The Egyptian installation, “Modernist Indignation,” curated by Cairo architect Mohamed Elshahed, was described by the biennale as “an elegy for a rapidly disappearing culture, seen through the prism of the first Arabic design magazine.”

The historical material on display had an air of melancholy and nostalgia. It told the story of Al Emara, the first Arabic-language design magazine, which was published 1929-1959. The magazine documented Egypt’s modernist architecture, which has either been demolished or left to decay.

“In the absence of accessible archives for the study and documentation of modernist architecture in Egypt, the magazine is the most comprehensive record of the country’s embrace of modernist design,” Elshahed said on the biennale website.

The installation told the story of the magazine through text, tastefully engraved in mirrors, photographs and copies of Al Emara. It featured “House of the Flying Architect,” a film made in the house of Sayed Karim, the magazine’s founder. The film discussed his 1939 manifesto “What is Architecture?”

Rapid change, development and progress coupled with a sense of nostalgia were the themes of installations from the UAE and Qatar.

The rapid passing of time was the theme of the UAE’s “Time is Subjective” created by Tinkah, a design firm in Dubai. Rows of hourglasses appeared suspended in air and rotated intermittently. The 70 hourglasses, filled with sand, were inspired by the 1970s, one of the most important decades in UAE history, which involved the emirates’ unification and transformation.

“The UAE’s installation looks directly at time and its personal meaning to the country,” Tinkah stated. “Time is subjective. In youth, a year appears like forever and as you grow a decade passes in a click. As a young country at only 46 years of age, the UAE is always in motion.”

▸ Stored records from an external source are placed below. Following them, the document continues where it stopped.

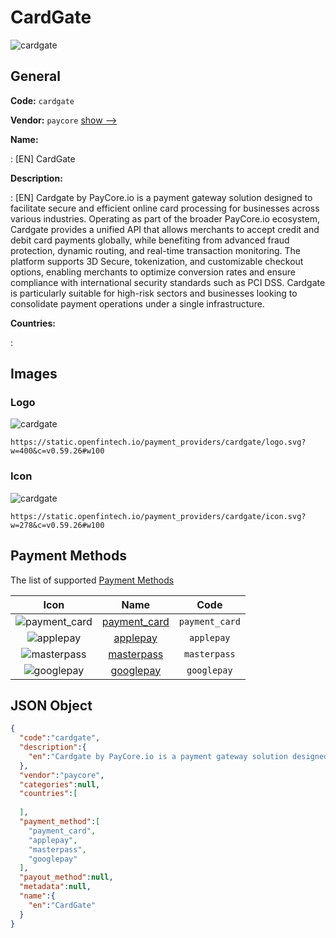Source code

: 
# CardGate 
![cardgate](https://static.openfintech.io/payment_providers/cardgate/logo.svg?w=400&c=v0.59.26#w100)  

## General 
 
**Code:** `cardgate` 
 
**Vendor:** `paycore` [show -->](/vendors/paycore/) 
 
**Name:** 
 
:	[EN] CardGate 
 
**Description:** 
 
: [EN] Cardgate by PayCore.io is a payment gateway solution designed to facilitate secure and efficient online card processing for businesses across various industries. Operating as part of the broader PayCore.io ecosystem, Cardgate provides a unified API that allows merchants to accept credit and debit card payments globally, while benefiting from advanced fraud protection, dynamic routing, and real-time transaction monitoring. The platform supports 3D Secure, tokenization, and customizable checkout options, enabling merchants to optimize conversion rates and ensure compliance with international security standards such as PCI DSS. Cardgate is particularly suitable for high-risk sectors and businesses looking to consolidate payment operations under a single infrastructure. 
 
 
**Countries:** 
 
: 

## Images 

### Logo 
 
![cardgate](https://static.openfintech.io/payment_providers/cardgate/logo.svg?w=400&c=v0.59.26#w100)  

```
https://static.openfintech.io/payment_providers/cardgate/logo.svg?w=400&c=v0.59.26#w100
```  

### Icon 
 
![cardgate](https://static.openfintech.io/payment_providers/cardgate/icon.svg?w=278&c=v0.59.26#w100)  

```
https://static.openfintech.io/payment_providers/cardgate/icon.svg?w=278&c=v0.59.26#w100
```  

## Payment Methods 
 
The list of supported [Payment Methods](/payment-methods/) 

|Icon|Name|Code| 
|:---:|:---:|:---:| 
|![payment_card](https://static.openfintech.io/payment_methods/payment_card/icon.svg?w=278&c=v0.59.26#w100) |[payment_card](/payment-methods/payment_card/)|`payment_card`| 
|![applepay](https://static.openfintech.io/payment_methods/applepay/icon.svg?w=278&c=v0.59.26#w100) |[applepay](/payment-methods/applepay/)|`applepay`| 
|![masterpass](https://static.openfintech.io/payment_methods/masterpass/icon.png?w=278&c=v0.59.26#w100) |[masterpass](/payment-methods/masterpass/)|`masterpass`| 
|![googlepay](https://static.openfintech.io/payment_methods/googlepay/icon.svg?w=278&c=v0.59.26#w100) |[googlepay](/payment-methods/googlepay/)|`googlepay`| 
 

## JSON Object 

```json
{
  "code":"cardgate",
  "description":{
    "en":"Cardgate by PayCore.io is a payment gateway solution designed to facilitate secure and efficient online card processing for businesses across various industries. Operating as part of the broader PayCore.io ecosystem, Cardgate provides a unified API that allows merchants to accept credit and debit card payments globally, while benefiting from advanced fraud protection, dynamic routing, and real-time transaction monitoring. The platform supports 3D Secure, tokenization, and customizable checkout options, enabling merchants to optimize conversion rates and ensure compliance with international security standards such as PCI DSS. Cardgate is particularly suitable for high-risk sectors and businesses looking to consolidate payment operations under a single infrastructure."
  },
  "vendor":"paycore",
  "categories":null,
  "countries":[
    
  ],
  "payment_method":[
    "payment_card",
    "applepay",
    "masterpass",
    "googlepay"
  ],
  "payout_method":null,
  "metadata":null,
  "name":{
    "en":"CardGate"
  }
}
```  

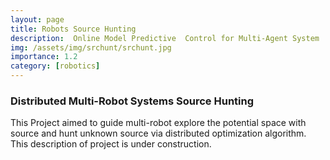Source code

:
 ```yaml
---
layout: page
title: Robots Source Hunting
description:  Online Model Predictive  Control for Multi-Agent System
img: /assets/img/srchunt/srchunt.jpg
importance: 1.2
category: [robotics] 
---
```

### Distributed Multi-Robot Systems Source Hunting
This Project aimed to guide multi-robot explore the potential space with source and hunt unknown source via distributed optimization algorithm. This description of project is under construction.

Saudi artist Lulwah al-Homoud developed an abstract form of language evolved from the Arabic alphabet that she turned into geometric designs. The designs merged into one another as they were reflected in strategically placed mirrors, which produced a hypnotic, soothing effect.

Qatari designer Aisha Nasser al-Sowaidi said she was inspired by the nostalgia that pervades life in Doha, which is in constant, rapid reinvention. Visitors were invited to place their heads beneath domes each with a different scent: perfume, tobacco and mango, evoking the non-physical past as smoke [with different smells] but their outer shell was made of concrete, the dominant material used in Doha’s redevelopment.

Somalia’s exhibit “What Remains” traced the history of Somali architecture through images starting with its pre-colonial heritage and moving to its British and Italian colonial past, post-independence socialist modernism and scenes from before and after the civil war. The main installation featured 3D models of Mogadishu’s most iconic buildings and monuments.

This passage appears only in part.